Osservo il cielo, che sta perdendo quella tipica sfumatura arancione del tramonto per tingersi del nero della notte, e mi dirigo verso casa. Come attratto da un antico richiamo, mi avvicino alla recinzione in fondo al Prato. Rimango immobile, osservando la sagoma scura delle montagne che si estendono al di là dei boschi nei quali ero solito cacciare. Il desiderio di eludere il filo spinato è prepotente, ma le ferite lasciate dalla frusta del pacificatore sembrano avermi messo in testa un minimo di buon senso e mi fanno desistere; o forse, è la certezza di non trovare un bottino soddisfacente, unita alla paura di dover riversare tutto il peso della sopravvivenza della mia famiglia sulle spalle di Rory, che mi trattiene dal violare un divieto di cui per anni mi sono fatto beffe.

Col cuore pesante, e la mente affollata da troppi pensieri, mi allontano dalla recinzione; ma, invece di tornare verso casa, mi dirigo verso il centro cittadino. Non so per quale motivo mi sono spinto sin qui, forse per osservare le modifiche che il nuovo capo dei pacificatori ha messo in atto, per assicurarsi un maggiore controllo sugli abitanti del nostro distretto. Osservo con astio l’imponente palco per le fustigazioni che sorge dove durante le mietiture un altro palco, ugualmente inviso, terrorizza tutti i ragazzi dai dodici ai diciotto anni e le loro famiglie.

Sebbene l’anno scorso sia stata la mia ultima mietitura e non posso più essere estratto per partecipare agli Hunger Games, l’idea che tra qualche mese sarò costretto nuovamente a vedere quell’assurda donna di Capitol City immergere le sue mani perfettamente curate nelle bocce contenenti i nomi di ragazzi troppo giovani, che hanno come unica colpa quella di essere dell’età giusta per i Giochi, mi raggela il sangue nelle vene. La paura che provo in questo momento è completamente diversa da quella che mi ha accompagnato negli ultimi sette anni; se possibile, è ancora più forte, impregnata del senso d’impotenza dato dalla consapevolezza che Rory dovrà affrontare la sua prima mietitura da solo, senza nessuno che possa offrirsi per lui, nel caso il suo nome venga estratto. Per la prima volta, desidero di poter essere ancora sorteggiabile, per garantire a mio fratello la sicurezza di non morire a dodici anni, ma mi rendo conto di quanto assurdi siano i miei stessi pensieri: se al posto di Prim, l’anno scorso, fosse stato estratto mio fratello, io mi sarei realmente offerto al suo posto come ha fatto Katniss? La risposta, che fino all’anno scorso sarebbe stata scontata, tarda ad arrivare, e la mente si concentra sull’unica persona che sto cercando di dimenticare.

Tutto questo è assurdo! Solo pochi mesi fa ero stato io a proporle di fuggire, e adesso mi ritrovo a fingere che la sua proposta sia irrealizzabile, solo a causa della gelosia che provo verso quello che presto diventerà suo marito.

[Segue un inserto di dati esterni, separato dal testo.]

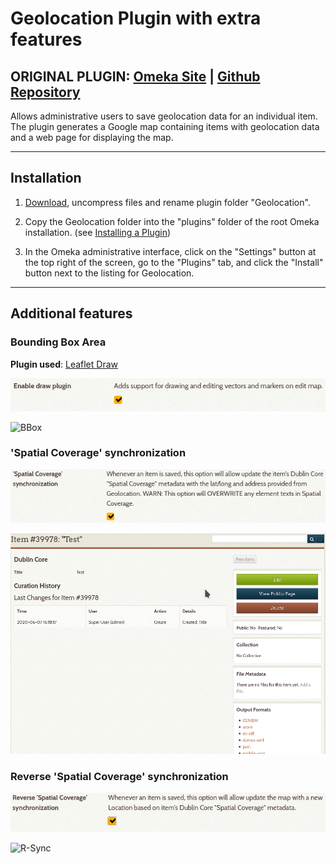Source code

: # Geolocation Plugin with extra features

## ORIGINAL PLUGIN: [Omeka Site](https://omeka.org/classic/plugins/Geolocation/) | [Github Repository](https://github.com/omeka/plugin-Geolocation)

Allows administrative users to save geolocation data for an individual item. The plugin generates a Google map containing items with geolocation data and a web page for displaying the map.

-----

## Installation

1. [Download](https://github.com/GonCuesMa/GeolocationPlus/archive/main.zip), uncompress files and rename plugin folder "Geolocation".

2. Copy the Geolocation folder into the "plugins" folder of the root Omeka installation. (see [Installing a Plugin](https://omeka.org/classic/docs/Admin/Adding_and_Managing_Plugins/))

3. In the Omeka administrative interface, click on the "Settings" button at the top right of the screen, go to the "Plugins" tab, and click the "Install" button next to the listing for Geolocation.

-----

## Additional features

### Bounding Box Area

**Plugin used**: [Leaflet Draw](http://leaflet.github.io/Leaflet.draw/docs/leaflet-draw-latest.html)

![BBox-conf](./md-img/bbox.png)

![BBox](./md-img/bbox.gif)

### 'Spatial Coverage' synchronization

![Sync-conf](./md-img/sync.png)

![Sync](./md-img/sync.gif)

### Reverse 'Spatial Coverage' synchronization

![R-Sync-conf](./md-img/rsync.png)

![R-Sync](./md-img/rsync.gif)
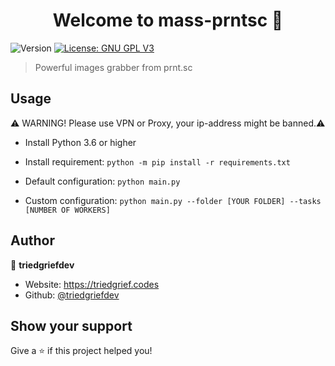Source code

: <h1 align="center">Welcome to mass-prntsc 👋</h1>
<p>
  <img alt="Version" src="https://img.shields.io/badge/version-0.1-blue.svg?cacheSeconds=2592000" />
  <a href="#" target="_blank">
    <img alt="License: GNU GPL V3 " src="https://img.shields.io/badge/License-GNU GPL V3 -yellow.svg" />
  </a>
</p>

> Powerful images grabber from prnt.sc

## Usage
⚠️ WARNING! Please use VPN or Proxy, your ip-address might be banned.⚠️

+ Install Python 3.6 or higher
+ Install requirement: `python -m pip install -r requirements.txt`

+ Default configuration: `python main.py`
+ Custom configuration: `python main.py --folder [YOUR FOLDER] --tasks [NUMBER OF WORKERS]` 

## Author

👤 **triedgriefdev**

* Website: https://triedgrief.codes
* Github: [@triedgriefdev](https://github.com/triedgriefdev)

## Show your support

Give a ⭐ if this project helped you!
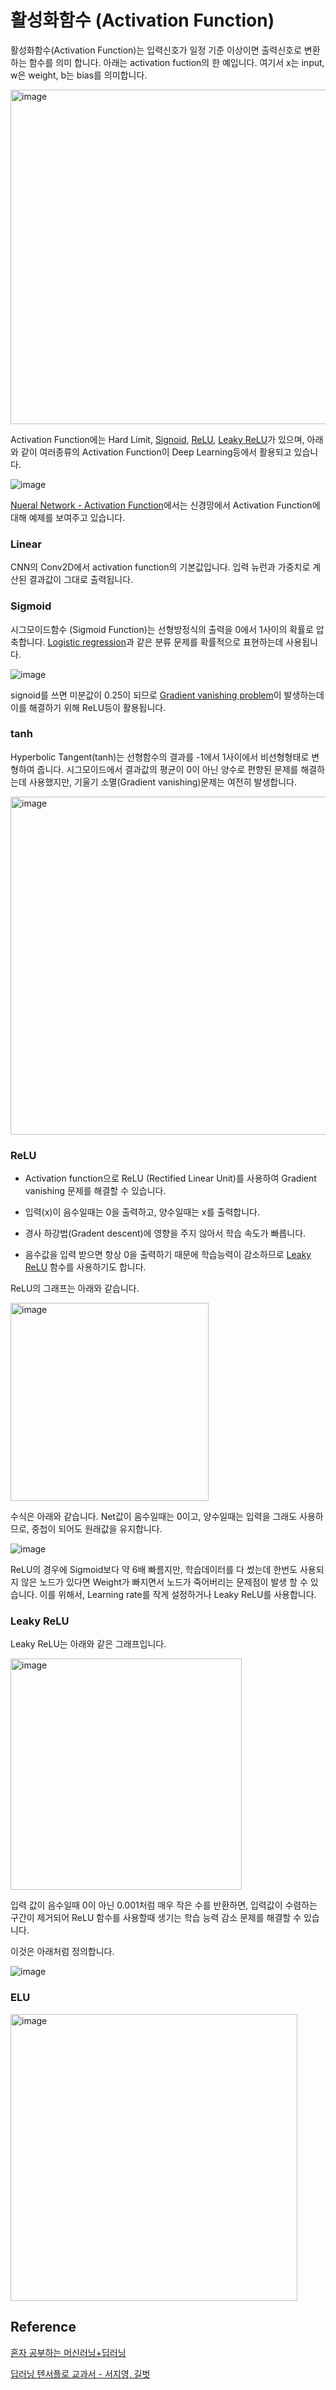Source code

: # 활성화함수 (Activation Function)

활성화함수(Activation Function)는 입력신호가 일정 기준 이상이면 출력신호로 변환하는 함수를 의미 합니다. 아래는 activation fuction의 한 예입니다. 여기서 x는 input, w은 weight, b는 bias를 의미합니다. 

<img width="535" alt="image" src="https://user-images.githubusercontent.com/52392004/193482564-69ff8f1a-66e9-48cc-a714-fd5b4bd43203.png">



Activation Function에는 Hard Limit, [Signoid](https://github.com/kyopark2014/ML-Algorithms/blob/main/activation-function.md#sigmoid), [ReLU](https://github.com/kyopark2014/ML-Algorithms/blob/main/activation-function.md#relu), [Leaky ReLU](https://github.com/kyopark2014/ML-Algorithms/blob/main/activation-function.md#leaky-relu)가 있으며, 아래와 같이 여러종류의 Activation Function이 Deep Learning등에서 활용되고 있습니다. 

![image](https://user-images.githubusercontent.com/52392004/187075789-d80d2ec9-f16e-4fbe-90f8-16ebaca88752.png)

[Nueral Network - Activation Function](https://github.com/kyopark2014/ML-Algorithms/blob/main/deep-learning.md#activation-function)에서는 신경망에서 Activation Function에 대해 예제를 보여주고 있습니다. 


### Linear

CNN의 Conv2D에서 activation function의 기본값입니다. 입력 뉴런과 가중치로 계산된 결과값이 그대로 출력됩니다. 

### Sigmoid

시그모이드함수 (Sigmoid Function)는 선형방정식의 출력을 0에서 1사이의 확률로 압축합니다. [Logistic regression](https://github.com/kyopark2014/ML-Algorithms/blob/main/logistic-regression.md)과 같은 분류 문제를 확률적으로 표현하는데 사용됩니다. 

![image](https://user-images.githubusercontent.com/52392004/185773923-7ca38926-f792-46c6-b339-f8459c2fea8c.png)

signoid를 쓰면 미분값이 0.25이 되므로 [Gradient vanishing problem](https://github.com/kyopark2014/ML-Algorithms/blob/main/stochastic-gradient-descent.md#gradient-vanishing--exploding)이 발생하는데 이를 해결하기 위해 ReLU등이 활용됩니다. 

### tanh

Hyperbolic Tangent(tanh)는 선형함수의 결과를 -1에서 1사이에서 비선형형태로 변형하여 줍니다. 시그모이드에서 결과값의 평균이 0이 아닌 양수로 편향된 문제를 해결하는데 사용했지만, 기울기 소멸(Gradient vanishing)문제는 여전히 발생합니다. 

<img width="541" alt="image" src="https://user-images.githubusercontent.com/52392004/193482437-47f06467-747b-4ac9-86a3-db4a565bdd24.png">


### ReLU

- Activation function으로 ReLU (Rectified Linear Unit)를 사용하여 Gradient vanishing 문제를 해결할 수 있습니다. 

- 입력(x)이 음수일때는 0을 출력하고, 양수일때는 x를 출력합니다. 

- 경사 하강법(Gradent descent)에 영향을 주지 않아서 학습 속도가 빠릅니다. 

- 음수값을 입력 받으면 항상 0을 출력하기 때문에 학습능력이 감소하므로 [Leaky ReLU](https://github.com/kyopark2014/ML-Algorithms/blob/main/activation-function.md#leaky-relu) 함수를 사용하기도 합니다. 

ReLU의 그래프는 아래와 같습니다.

<img width="317" alt="image" src="https://user-images.githubusercontent.com/52392004/187075181-69d7c063-b725-4ace-a6f7-50d0341dff58.png">

수식은 아래와 같습니다. Net값이 음수일때는 0이고, 양수일때는 입력을 그래도 사용하므로, 중첩이 되어도 원래값을 유지합니다. 

![image](https://user-images.githubusercontent.com/52392004/187075198-08d51814-6e66-4ba0-a5ab-5f125fbfe951.png)

ReLU의 경우에 Sigmoid보다 약 6배 빠름지만, 학습데이터를 다 썼는데 한번도 사용되지 않은 노드가 있다면 Weight가 빠지면서 노드가 죽어버리는 문제점이 발생 할 수 있습니다. 이를 위해서, Learning rate를 작게 설정하거나 Leaky ReLU를 사용합니다. 

### Leaky ReLU

Leaky ReLU는 아래와 같은 그래프입니다.

<img width="370" alt="image" src="https://user-images.githubusercontent.com/52392004/187075354-be598ec4-4fc1-47a8-b236-4657127e82b8.png">

입력 값이 음수일때 0이 아닌 0.001처럼 매우 작은 수를 반환하면, 입력값이 수렴하는 구간이 제거되어 ReLU 함수를 사용할때 생기는 학습 능력 감소 문제를 해결할 수 있습니다. 

이것은 아래처럼 정의합니다. 

![image](https://user-images.githubusercontent.com/52392004/187075372-2a8d4197-a86d-4485-b6fb-f054f38becdf.png)

### ELU

<img width="459" alt="image" src="https://user-images.githubusercontent.com/52392004/193482494-bcac05ec-8200-4875-82eb-fc0d7bbbcc3d.png">


## Reference

[혼자 공부하는 머신러닝+딥러닝](https://github.com/rickiepark/hg-mldl)

[딥러닝 텐서플로 교과서 - 서지영, 길벗](https://github.com/gilbutITbook/080263)

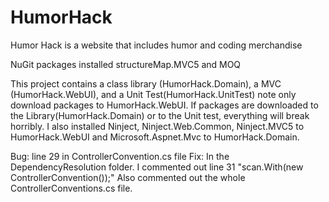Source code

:# HumorHack
Humor Hack is a website that includes humor and coding merchandise


NuGit packages installed structureMap.MVC5 and MOQ

This project contains a class library (HumorHack.Domain), a MVC (HumorHack.WebUI), and a Unit Test(HumorHack.UnitTest) note only download 
packages to HumorHack.WebUI. If packages are downloaded to the Library(HumorHack.Domain) or to the Unit test, everything will break horribly.
I also installed Ninject, Ninject.Web.Common, Ninject.MVC5 to HumorHack.WebUI and Microsoft.Aspnet.Mvc to HumorHack.Domain.

Bug: line 29 in ControllerConvention.cs file
Fix: In the DependencyResolution folder.  I commented out line 31 "scan.With(new ControllerConvention());" 
Also commented out the whole ControllerConventions.cs file.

Volto lo sguardo verso la panetteria dei genitori di Peeta, e lo vedo uscire con le braccia cariche di pacchetti che, quasi sicuramente, finiranno sulla tavola di Katniss. Decisamente questa non è la mia giornata fortunata, ma sembra che il ragazzo sia troppo concentrato ad evitare i lastroni di ghiaccio per prestare attenzione a me, che posso finalmente tornare verso casa. Durante il tragitto, vedo le poche persone ancora in strada osservarmi e scuotere il capo, prima di girare la testa dall’altra parte, come se fino a un paio di settimane fa non avessero mai fatto a gara per aggiudicarsi una coscia dei tacchini che io e Katniss portavamo al Forno; ma si sa, l’animo della gente è codardo e opportunista: e adesso, più di prima, conviene condannare le azioni illegali che assicuravano una buona cena.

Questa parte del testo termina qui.